Felicita, como la llaman algunos, ya tiene la dicha de contar con cuatro nietos y hasta un bisnieto. Asegura que la familia y el trabajo son su vida, y aunque permanezca muchas horas en la industria, confiesa que de la casa le gusta cuidar de su jardín y leer. “Soy una de las lectoras destacadas de la biblioteca provincial Ramón González Coro”.
¿Qué significa fábrica para usted?
‘“La Conchita’ me cambió la vida, significa todo para mí”.
HABANERO QUE LLEGÓ PARA QUEDARSE
“Todos los años decía que me iba y mírame, ya lo que voy es a jubilarme”. Así, entre risas, cuenta Julio César de la Vega Bécquer algunas anécdotas de los 36 años que lleva como jefe de laboratorio en la fábrica.
“Me gradué de ingeniero químico en la Cujae, pasé seis meses en las FAR y después llegué aquí, hasta hoy. Soy habanero y aunque lleve tanto tiempo en Pinar del Río, le sigo yendo a Industriales».
Según Julio César, en su etapa de estudiante cayó en la trampa de su esposa, quien por aquel entonces estudiaba en la Universidad de La Habana pero es natural de San Juan y Martínez.
“Cuando vinimos a Pinar le dije ‘allá solo voy a trabajar en la fábrica La Conchita’, pensé que se la había puesto difícil, pero respondió que en eso no había problema, y me puso al director al teléfono diciendo que la plaza era mía”.
Desde aquellos días pasó nueve años viajando diariamente de San Juan a la fábrica, muchas veces en bicicleta y con la esposa -quien aún trabaja en la Escuela Provincial del Partido- en la parrilla, hasta que les dieron un local en el municipio cabecera.
Aquí formó una familia. Con orgullo habla de sus dos hijos: «la hembra estudió Derecho y el varón integra el equipo nacional de triatlón».
En 36 años dirigiendo un eslabón vital de “La Conchita”, Julio César ha sido testigo de verdes y maduras, de etapas de más y menos resultados, pero siempre del esfuerzo constante y como él mismo reconoce, de la bondad de los pinareños.
“Han existido momentos difíciles, este que atravesamos ahora, por ejemplo, pero el periodo especial también fue duro. Mucha tecnología aquí se ha perdido por falta de piezas de repuesto, pero los trabajadores son ‘maquinitas’, siempre están dispuestos para hacer cualquier cosa y a la hora que sea. Tenemos un movimiento fuerte de aniristas, que tal vez no construyan un gran equipo pero permiten que la fábrica siga trabajando, que es lo más importante”.

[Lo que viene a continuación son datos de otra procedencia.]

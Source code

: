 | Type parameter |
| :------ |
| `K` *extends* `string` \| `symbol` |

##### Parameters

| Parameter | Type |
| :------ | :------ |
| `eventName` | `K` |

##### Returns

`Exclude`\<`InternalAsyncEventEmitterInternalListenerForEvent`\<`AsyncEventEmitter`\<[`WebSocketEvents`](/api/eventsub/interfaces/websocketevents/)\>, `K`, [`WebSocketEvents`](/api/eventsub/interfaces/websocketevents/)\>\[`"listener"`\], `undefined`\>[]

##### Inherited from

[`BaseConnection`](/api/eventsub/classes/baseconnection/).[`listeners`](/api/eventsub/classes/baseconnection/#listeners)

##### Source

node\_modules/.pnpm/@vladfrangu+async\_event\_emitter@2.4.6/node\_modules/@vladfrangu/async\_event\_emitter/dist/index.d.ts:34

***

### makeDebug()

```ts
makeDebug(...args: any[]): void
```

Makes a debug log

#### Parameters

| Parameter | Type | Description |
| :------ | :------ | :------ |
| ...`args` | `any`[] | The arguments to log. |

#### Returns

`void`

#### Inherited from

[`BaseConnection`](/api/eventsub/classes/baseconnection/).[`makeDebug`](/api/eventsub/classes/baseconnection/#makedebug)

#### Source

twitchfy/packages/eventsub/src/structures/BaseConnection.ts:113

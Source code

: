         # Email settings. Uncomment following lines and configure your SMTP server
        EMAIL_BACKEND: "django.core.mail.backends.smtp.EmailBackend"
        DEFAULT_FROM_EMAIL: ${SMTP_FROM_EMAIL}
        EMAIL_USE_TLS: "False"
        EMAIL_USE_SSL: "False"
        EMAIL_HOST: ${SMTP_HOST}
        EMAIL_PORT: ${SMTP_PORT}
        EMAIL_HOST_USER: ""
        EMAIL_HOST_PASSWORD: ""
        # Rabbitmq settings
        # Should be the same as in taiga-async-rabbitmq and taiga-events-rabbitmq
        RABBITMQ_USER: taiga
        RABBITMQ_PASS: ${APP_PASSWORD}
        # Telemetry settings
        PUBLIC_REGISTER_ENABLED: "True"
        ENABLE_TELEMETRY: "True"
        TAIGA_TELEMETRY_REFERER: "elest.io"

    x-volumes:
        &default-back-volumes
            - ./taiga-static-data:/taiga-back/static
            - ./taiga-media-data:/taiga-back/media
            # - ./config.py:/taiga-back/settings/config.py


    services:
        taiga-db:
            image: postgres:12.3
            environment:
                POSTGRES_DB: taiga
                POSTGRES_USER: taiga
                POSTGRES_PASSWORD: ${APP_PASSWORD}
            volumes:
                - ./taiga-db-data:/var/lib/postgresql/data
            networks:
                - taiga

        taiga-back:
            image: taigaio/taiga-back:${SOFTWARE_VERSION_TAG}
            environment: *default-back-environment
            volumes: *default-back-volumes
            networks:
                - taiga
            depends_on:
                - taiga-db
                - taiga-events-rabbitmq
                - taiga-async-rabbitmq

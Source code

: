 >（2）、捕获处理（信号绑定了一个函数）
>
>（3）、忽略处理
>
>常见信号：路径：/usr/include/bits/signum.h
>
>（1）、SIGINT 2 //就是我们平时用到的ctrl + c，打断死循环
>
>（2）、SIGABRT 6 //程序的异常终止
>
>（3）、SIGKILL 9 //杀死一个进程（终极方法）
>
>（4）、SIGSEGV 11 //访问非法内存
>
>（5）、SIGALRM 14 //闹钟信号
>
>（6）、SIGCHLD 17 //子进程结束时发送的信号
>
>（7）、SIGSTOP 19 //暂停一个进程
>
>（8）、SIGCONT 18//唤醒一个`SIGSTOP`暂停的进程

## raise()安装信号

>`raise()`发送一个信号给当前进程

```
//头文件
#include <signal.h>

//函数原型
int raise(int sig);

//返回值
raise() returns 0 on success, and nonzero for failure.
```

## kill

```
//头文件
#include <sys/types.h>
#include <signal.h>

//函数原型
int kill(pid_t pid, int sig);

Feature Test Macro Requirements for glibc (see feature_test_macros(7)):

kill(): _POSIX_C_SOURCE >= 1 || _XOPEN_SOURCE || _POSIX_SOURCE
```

¿Cuán relevante es el laboratorio?
“Tiene que ver con todo. En él se revisa la materia prima desde que viene del campo. Según el manual se acepta o rechaza, a veces se les hace una rebaja. Pero también inspeccionamos los envases, las etiquetas, los sazones, la fecha de vencimiento, la cantidad que entra… y contamos con analistas y técnicos que controlan distintos parámetros como la esterilización, la temperatura.
“Siempre estoy faja’o con los que traen la materia prima. Por ejemplo, a veces viene atrasada, a causa de falta de petróleo o roturas del camión, y sé que ellos no tienen culpa, pero nosotros respondemos por la calidad. Si nos ponemos a llorar todos, se pueden envasar las lágrimas, y lo que tenemos que envasar aquí son productos de calidad”.
Al inquirirlo sobre lo que más le ha marcado tras 36 años de labor no duda en responder al instante: “la solidaridad”.
En el año 2018 sufrió grandes quemaduras debido a un accidente de trabajo. «Son cosas que pueden pasar en estos lugares. Estuve 21 días en coma. No me contaban, en todos los partes el pronóstico era que moriría. La secretaria del sindicato era una de las que iba cada día a verme por el cristal. Y me salvé, más que por la medicina por la solidaridad». Luego se enfermó de COVID-19 y volvió a terapia intensiva, el posCOVID lo llevó bastante recio, comenta, y después pasó muy mal el dengue. “De todo me he escapado, parece que todavía no me quieren recibir del otro lado”.